On Sat, Feb 28, 2009 at 04:56:55PM -0600, Chris Dolan wrote:
> On Feb 28, 2009, at 11:07 AM, Patrick R. Michaud wrote:
>> On Sat, Feb 28, 2009 at 10:46:10AM -0600, Andy Lester wrote:
>>> On Feb 28, 2009, at 10:29 AM, Patrick R. Michaud wrote:
>>>> So, for the time being Rakudo's official policy will be to
>>>> accept patch submissions via RT.  I've now cleared the fork queue
>>>> on GitHub; any patches that were previously there need to be
>>>> resubmitted.
>>>
>>> My understanding is that this is bad for everyone else, because it  
>>> loses the changeset history by making your committed patch 
>>> different than the accumulated changesets that you're applying.
>>> [...]
>
> Based on my experience watching the Linux kernel development process via 
> git, I think both Andy and Patrick are partially right.  An important 
> point is that git optimizes for scalability of the project leadership.

Agreed; this was one of the (many) reasons I also decided to make the
jump to git.

> [...] reviewing false starts is an big waste of time 
> for project leaders, who may already be bottlenecks for a project. The 
> Linux dev process insists that submitters do this:
>  1) fork a trunk point
>  2) do work on a branch, which may include false starts
>  3) if the work is more than one commit:
>    a) make a new clean branch
>    b) manually rebuild the patch as a series of commits handling  
> separate concerns
>    c) ask upstream to pull that optimized branch
>  4) submitter deletes dev branch which included the false starts
>
> This process means the submitted branch/patches represents a fictitious 
> optimal development, as if the programmer were perfect and made no false 
> starts along the way.  That means more work for the submitter of a 
> complicated patch, but sometimes raising the bar is not a bad thing.

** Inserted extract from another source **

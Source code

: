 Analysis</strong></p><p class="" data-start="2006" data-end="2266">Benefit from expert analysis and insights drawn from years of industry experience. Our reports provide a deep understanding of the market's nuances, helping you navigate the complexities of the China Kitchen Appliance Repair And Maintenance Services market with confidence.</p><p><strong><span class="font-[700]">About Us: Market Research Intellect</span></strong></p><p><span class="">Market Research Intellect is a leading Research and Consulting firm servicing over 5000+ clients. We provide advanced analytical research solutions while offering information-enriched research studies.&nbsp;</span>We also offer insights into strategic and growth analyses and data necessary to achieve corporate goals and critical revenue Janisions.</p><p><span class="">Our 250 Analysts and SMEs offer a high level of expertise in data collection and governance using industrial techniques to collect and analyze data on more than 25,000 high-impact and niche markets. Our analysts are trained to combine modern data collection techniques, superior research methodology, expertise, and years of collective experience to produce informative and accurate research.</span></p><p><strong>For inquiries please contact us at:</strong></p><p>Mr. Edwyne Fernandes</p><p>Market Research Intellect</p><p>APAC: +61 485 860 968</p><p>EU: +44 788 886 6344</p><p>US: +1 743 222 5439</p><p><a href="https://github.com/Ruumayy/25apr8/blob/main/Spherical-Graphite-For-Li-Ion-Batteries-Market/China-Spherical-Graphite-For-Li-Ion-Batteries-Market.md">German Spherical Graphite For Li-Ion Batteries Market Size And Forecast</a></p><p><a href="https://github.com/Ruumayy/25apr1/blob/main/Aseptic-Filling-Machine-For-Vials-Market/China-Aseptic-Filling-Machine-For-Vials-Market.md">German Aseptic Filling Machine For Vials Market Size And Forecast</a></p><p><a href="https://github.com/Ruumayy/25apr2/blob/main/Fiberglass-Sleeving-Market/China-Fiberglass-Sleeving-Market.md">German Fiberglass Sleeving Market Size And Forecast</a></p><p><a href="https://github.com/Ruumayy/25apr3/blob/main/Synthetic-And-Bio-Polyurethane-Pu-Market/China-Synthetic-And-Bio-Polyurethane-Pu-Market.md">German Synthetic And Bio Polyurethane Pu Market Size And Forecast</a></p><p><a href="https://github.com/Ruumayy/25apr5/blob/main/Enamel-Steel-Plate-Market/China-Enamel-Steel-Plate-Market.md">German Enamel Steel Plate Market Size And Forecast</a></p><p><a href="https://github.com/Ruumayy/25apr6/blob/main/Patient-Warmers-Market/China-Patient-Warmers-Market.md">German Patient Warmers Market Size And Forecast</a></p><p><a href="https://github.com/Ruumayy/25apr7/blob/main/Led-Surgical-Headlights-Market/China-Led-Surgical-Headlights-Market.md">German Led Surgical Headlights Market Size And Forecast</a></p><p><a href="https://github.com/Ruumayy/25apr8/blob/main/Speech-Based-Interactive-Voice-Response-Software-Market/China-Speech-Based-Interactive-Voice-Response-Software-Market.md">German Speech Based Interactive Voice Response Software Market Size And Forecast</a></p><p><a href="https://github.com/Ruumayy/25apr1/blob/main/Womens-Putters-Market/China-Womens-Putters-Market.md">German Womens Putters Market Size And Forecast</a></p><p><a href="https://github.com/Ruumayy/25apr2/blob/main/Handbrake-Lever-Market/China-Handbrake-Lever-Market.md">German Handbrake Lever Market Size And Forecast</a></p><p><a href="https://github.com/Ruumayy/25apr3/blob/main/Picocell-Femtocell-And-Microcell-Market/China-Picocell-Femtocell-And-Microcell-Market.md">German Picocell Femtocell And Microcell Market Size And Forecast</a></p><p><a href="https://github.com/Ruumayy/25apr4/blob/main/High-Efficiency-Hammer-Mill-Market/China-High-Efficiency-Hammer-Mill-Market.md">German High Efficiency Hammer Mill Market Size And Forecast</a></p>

Agreed.  And I don't think it's important that Rakudo's patch history
contain _all_ of the false starts made and subsequently corrected by 
an individual developer.  I'd much prefer to see it as fictitious
optimal development.

So, I think what we really need is a good guide describing how
submitters can create the "optimized" branches for the maintainers
to pull from.

> On the other hand, if the submitter thinks the patch is awesome but the 
> reviewer thinks it needs a little work, that's a bit harder because the 
> reviewer needs to do one of the following:
>  1) branch and fix
>     a) make a branch
>     b) pull the submission
>     c) edit
>     d) commit
>  2) edit the patch as text and commit
>  3) reject the patch back to the submitter
> Option #2 is the easiest but the worst because it loses attribution.  #3 
> happens the quite often in the Linux kernel process.  We should not view 
> rejection as rude, but as necessary for a good code base.

In general I'm in favor of #3 as well; I think that rejecting patches 
(with explanation and suggestions for improvement) is another really
good mechanism for raising the quality of code and process.  I don't
find #1 to be too much work either, since it's easy to do local edits
and commits before pushing them to rakudo/master.

> All that said, I have not studied the git best practices for reviewing  
> submissions.  I strongly suspect that there's lots more we can learn  
> from Linux.

Agreed.  And thank you very much for this thoughtful and helpful
message, it really helps to clarify some of my thinking on the topic.